Conoscere il dietro le quinte della politica piace a tutti: agli addetti ai lavori e ai lettori. Quel “non detto” che a volte ha più valore del “detto”. Quelle interpretazioni di frasi sospese a metà tra l’uso dei significanti verbali di Ferdinand de Saussure e il politichese di Forcella. Quella via stretta, per certi versi angusta, che passa attraverso il rapporto in grado di svilupparsi tra i vettori del senso e il significato, tra chi ha il compito di rappresentare la politica e l’opinione pubblica.

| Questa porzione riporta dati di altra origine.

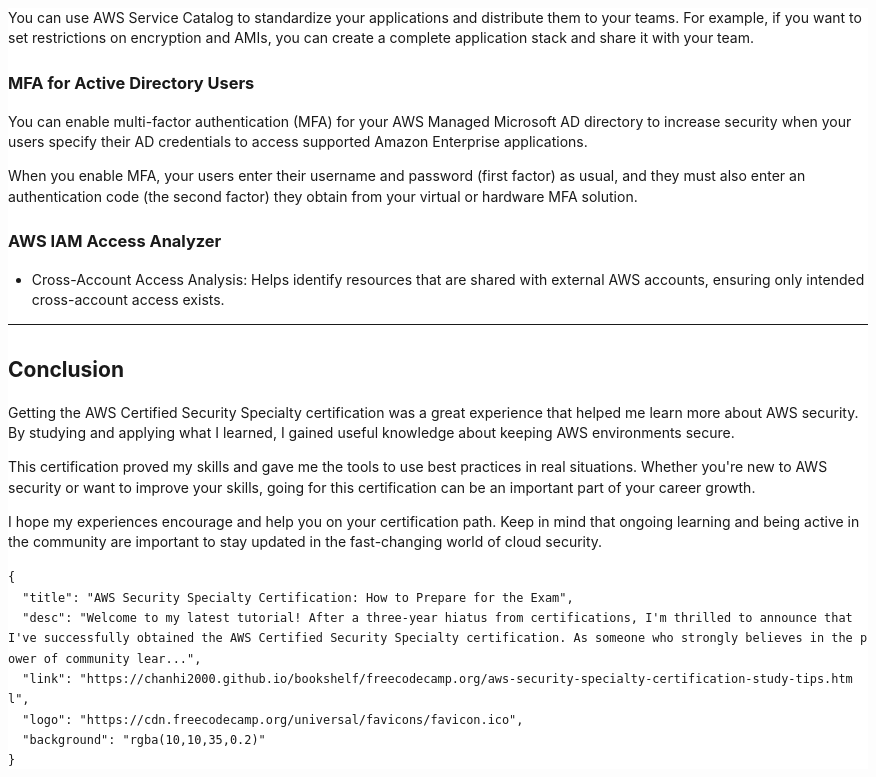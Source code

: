 You can use AWS Service Catalog to standardize your applications and distribute them to your teams. For example, if you want to set restrictions on encryption and AMIs, you can create a complete application stack and share it with your team.

### MFA for Active Directory Users

You can enable multi-factor authentication (MFA) for your AWS Managed Microsoft AD directory to increase security when your users specify their AD credentials to access supported Amazon Enterprise applications.

When you enable MFA, your users enter their username and password (first factor) as usual, and they must also enter an authentication code (the second factor) they obtain from your virtual or hardware MFA solution.

### AWS IAM Access Analyzer

- Cross-Account Access Analysis: Helps identify resources that are shared with external AWS accounts, ensuring only intended cross-account access exists.

---

## Conclusion

Getting the AWS Certified Security Specialty certification was a great experience that helped me learn more about AWS security. By studying and applying what I learned, I gained useful knowledge about keeping AWS environments secure.

This certification proved my skills and gave me the tools to use best practices in real situations. Whether you're new to AWS security or want to improve your skills, going for this certification can be an important part of your career growth.

I hope my experiences encourage and help you on your certification path. Keep in mind that ongoing learning and being active in the community are important to stay updated in the fast-changing world of cloud security.


```component VPCard
{
  "title": "AWS Security Specialty Certification: How to Prepare for the Exam",
  "desc": "Welcome to my latest tutorial! After a three-year hiatus from certifications, I'm thrilled to announce that I've successfully obtained the AWS Certified Security Specialty certification. As someone who strongly believes in the power of community lear...",
  "link": "https://chanhi2000.github.io/bookshelf/freecodecamp.org/aws-security-specialty-certification-study-tips.html",
  "logo": "https://cdn.freecodecamp.org/universal/favicons/favicon.ico",
  "background": "rgba(10,10,35,0.2)"
}
```

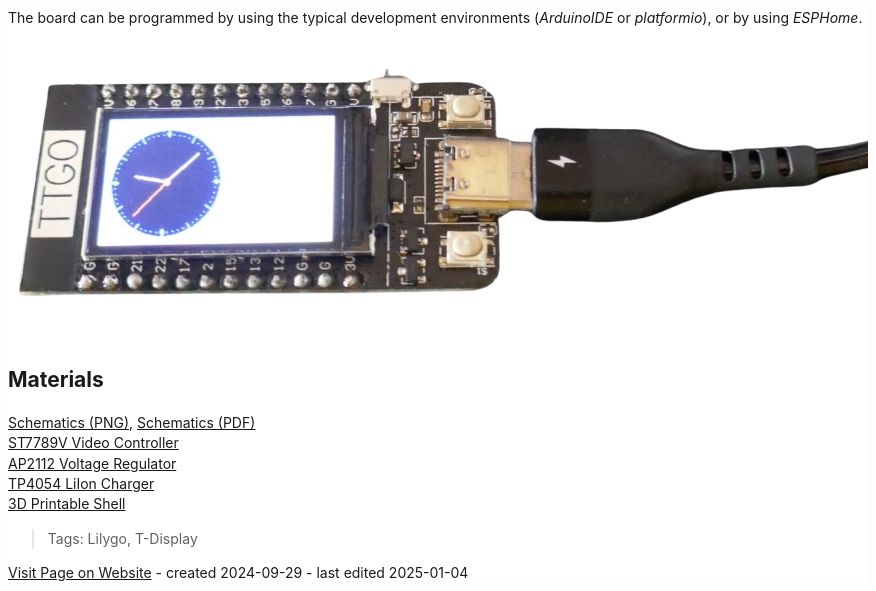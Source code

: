 The board can be programmed by using the typical development environments (*ArduinoIDE* or *platformio*), or by using *ESPHome*.

<img src="images/lilygo_t-display_defaultfirmware_clock_t.png" width="100%" height="100%" />

## Materials

[Schematics (PNG)](materials/lilygo_t-display.png),  [Schematics (PDF)](materials/lilygo_t-display.pdf)    
[ST7789V Video Controller](materials/st7789_datasheet.pdf)    
[AP2112 Voltage Regulator](materials/ap2112_voltage_regulator.pdf)    
[TP4054 LiIon Charger](materials/tp4054_datasheet.PDF)    
[3D Printable Shell](https://github.com/Xinyuan-LilyGO/TTGO-T-Display/tree/master/3d_file)    

> Tags: Lilygo, T-Display

[Visit Page on Website](https://done.land/components/microcontroller/families/esp/esp32/lilygot-display/t-display?261761091530243112) - created 2024-09-29 - last edited 2025-01-04
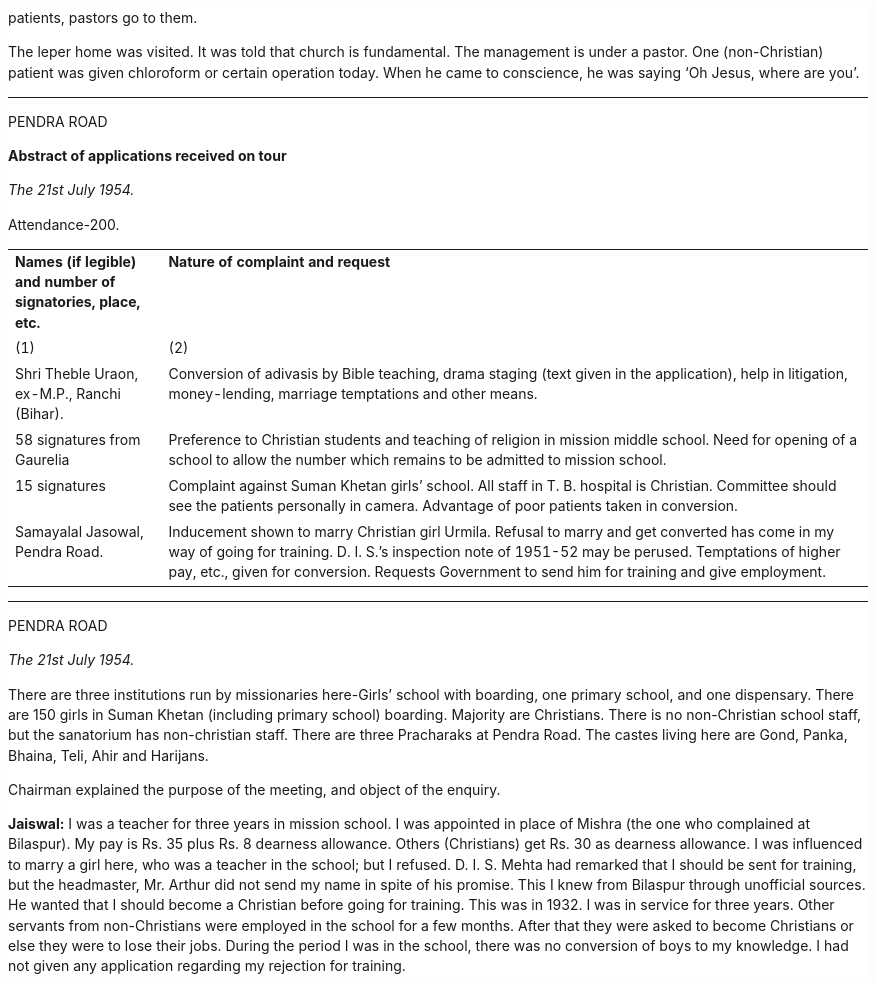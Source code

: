 patients, pastors go to them.

The leper home was visited.  It was told that church is fundamental. 
The management is under a pastor.  One (non-Christian) patient was given
chloroform or certain operation today.  When he came to conscience, he
was saying ‘Oh Jesus, where are you’.

------------------------------

PENDRA ROAD

**Abstract of applications received on tour**

*The 21st July 1954.*

Attendance-200.

 

|                                                               |                                                                                                                                                                                                                                                                                                                  |
|---------------------------------------------------------------|------------------------------------------------------------------------------------------------------------------------------------------------------------------------------------------------------------------------------------------------------------------------------------------------------------------|
| **Names (if legible) and number of signatories, place, etc.** | **Nature of complaint and request**                                                                                                                                                                                                                                                                              |
| \(1\)                                                         | \(2\)                                                                                                                                                                                                                                                                                                            |
| Shri Theble Uraon, ex-M.P., Ranchi (Bihar).                   | Conversion of adivasis by Bible teaching, drama staging (text given in the application), help in litigation, money-lending, marriage temptations and other means.                                                                                                                                                |
| 58 signatures from Gaurelia                                   | Preference to Christian students and teaching of religion in mission middle school.  Need for opening of a school to allow the number which remains to be admitted to mission school.                                                                                                                            |
| 15 signatures                                                 | Complaint against Suman Khetan girls’ school.  All staff in T. B. hospital is Christian.  Committee should see the patients personally in camera.  Advantage of poor patients taken in conversion.                                                                                                               |
| Samayalal Jasowal, Pendra Road.                               | Inducement shown to marry Christian girl Urmila.  Refusal to marry and get converted has come in my way of going for training.  D. I. S.’s inspection note of 1951-52 may be perused.  Temptations of higher pay, etc., given for conversion.  Requests Government to send him for training and give employment. |

------------------------------

PENDRA ROAD

*The 21st July 1954.*

There are three institutions run by missionaries here-Girls’ school with
boarding, one primary school, and one dispensary. There are 150 girls in
Suman Khetan (including primary school) boarding. Majority are
Christians.  There is no non-Christian school staff, but the sanatorium
has non-christian staff.  There are three Pracharaks at Pendra Road. 
The castes living here are Gond, Panka, Bhaina, Teli, Ahir and Harijans.

Chairman explained the purpose of the meeting, and object of the
enquiry.

**Jaiswal:** I was a teacher for three years in mission school. I was
appointed in place of Mishra (the one who complained at Bilaspur).  My
pay is Rs. 35 plus Rs. 8 dearness allowance.  Others (Christians) get
Rs. 30 as dearness allowance. I was influenced to marry a girl here, who
was a teacher in the school; but I refused.  D. I. S. Mehta had remarked
that I should be sent for training, but the headmaster, Mr. Arthur did
not send my name in spite of his promise.  This I knew from Bilaspur
through unofficial sources.  He wanted that I should become a Christian
before going for training.  This was in 1932. I was in service for three
years.  Other servants from non-Christians were employed in the school
for a few months.  After that they were asked to become Christians or
else they were to lose their jobs. During the period I was in the
school, there was no conversion of boys to my knowledge. I had not given
any application regarding my rejection for training.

Il nuovo governo ha portato con sé, come spesso accade, cambi negli staff ministeriali e, prima di tutto, a Palazzo Chigi. La squadra di Mario Draghi, dopo la nomina del Sottosegretario alla Presidenza del Consiglio Roberto Garofoli e del Capo di Gabinetto Antonio Funicello, si è completata anche con l’area della comunicazione istituzionale. Draghi ha scelto Paola Ansuini, con la quale ha lavorato in Banca d’Italia nelle vesti di Direttore della Comunicazione di Palazzo Koch. Un altro nome scelto nel ruolo di consulente dei media internazionali è quello di Ferdinando Giugliano, giovane giornalista di Bloomberg. La Ansuini si sposa perfettamente con la «comunicazione stile Bce” a cui Draghi è abituato e a cui ha abituato i giornalisti, italiani e stranieri. Sono state consegnate alla storia le due pagine che i giornalisti del NY Times avevano riempito, fiaccati dalla disperata ricerca di notizie non trovate, parlando dei colori delle cravatte indossate da Mister Whatever It Takes. E ciò, nel tentativo, non certo facile, di ricercare un ponte concettuale tra le preferenze cromatiche di Draghi, in occasione delle conferenze stampa alla Bce, e le decisioni che egli andava a comunicare.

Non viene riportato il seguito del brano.